**** THE DATA

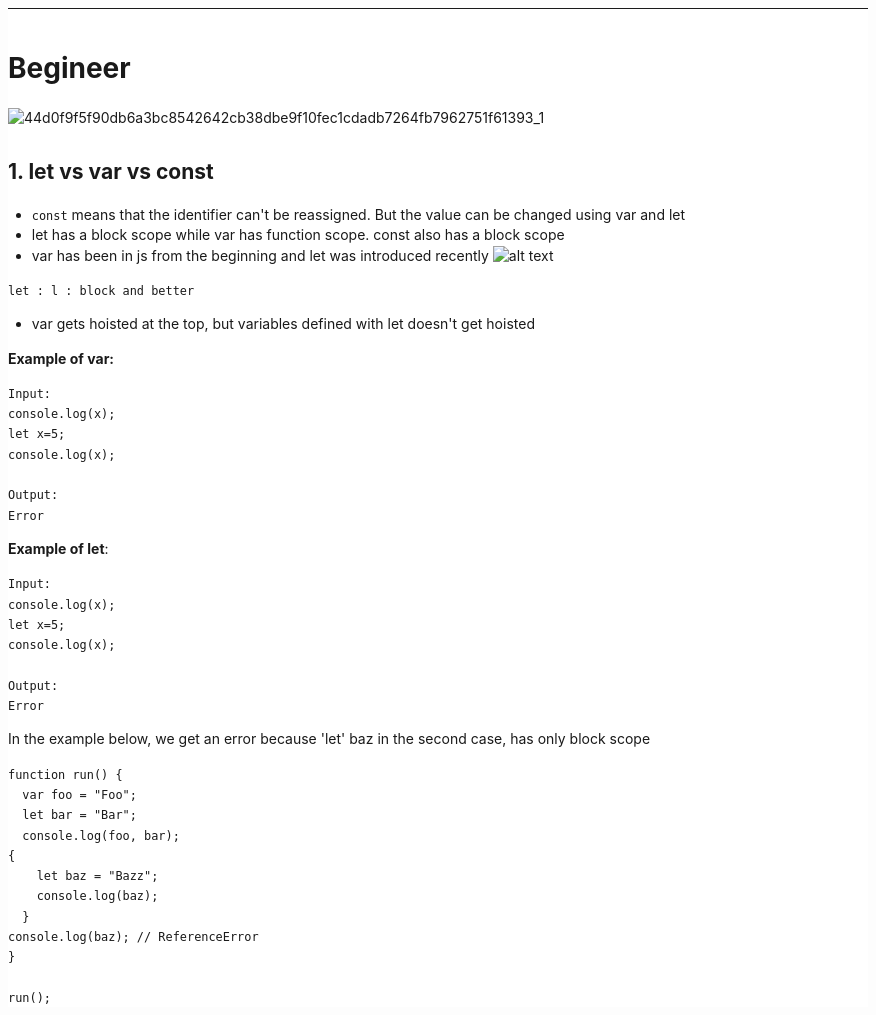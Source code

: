 <hr/>


# Begineer


![44d0f9f5f90db6a3bc8542642cb38dbe9f10fec1cdadb7264fb7962751f61393_1](https://user-images.githubusercontent.com/43414928/94434636-bc9d4b00-01b7-11eb-8671-4f791e20b958.jpg)

## 1. let vs var vs const

- `const` means that the identifier can't be reassigned. But the value can be changed using var and let
- let has a block scope while var has function scope. const also has a block scope
- var has been in js from the beginning and let was introduced recently
  ![alt text](https://cdn-images-1.medium.com/max/640/1*VVvtcniPdrzrZNEICjYCOg.png)

`let : l : block and better`

- var gets hoisted at the top, but variables defined with let doesn't get hoisted

**Example of var:**

```
Input:
console.log(x);
let x=5;
console.log(x);

Output:
Error
```

**Example of let**:

```
Input:
console.log(x);
let x=5;
console.log(x);

Output:
Error
```

In the example below, we get an error because 'let' baz in the second case, has only block scope

```
function run() {
  var foo = "Foo";
  let bar = "Bar";
  console.log(foo, bar);
{
    let baz = "Bazz";
    console.log(baz);
  }
console.log(baz); // ReferenceError
}

run();
```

********

*BRIEF*.
The job here is to find each line above with the word "const" and copy it.

*THE ANSWER*.
## 1. let vs var vs const
- `const` means that the identifier can't be reassigned. But the value can be changed using var and let
- let has a block scope while var has function scope. const also has a block scope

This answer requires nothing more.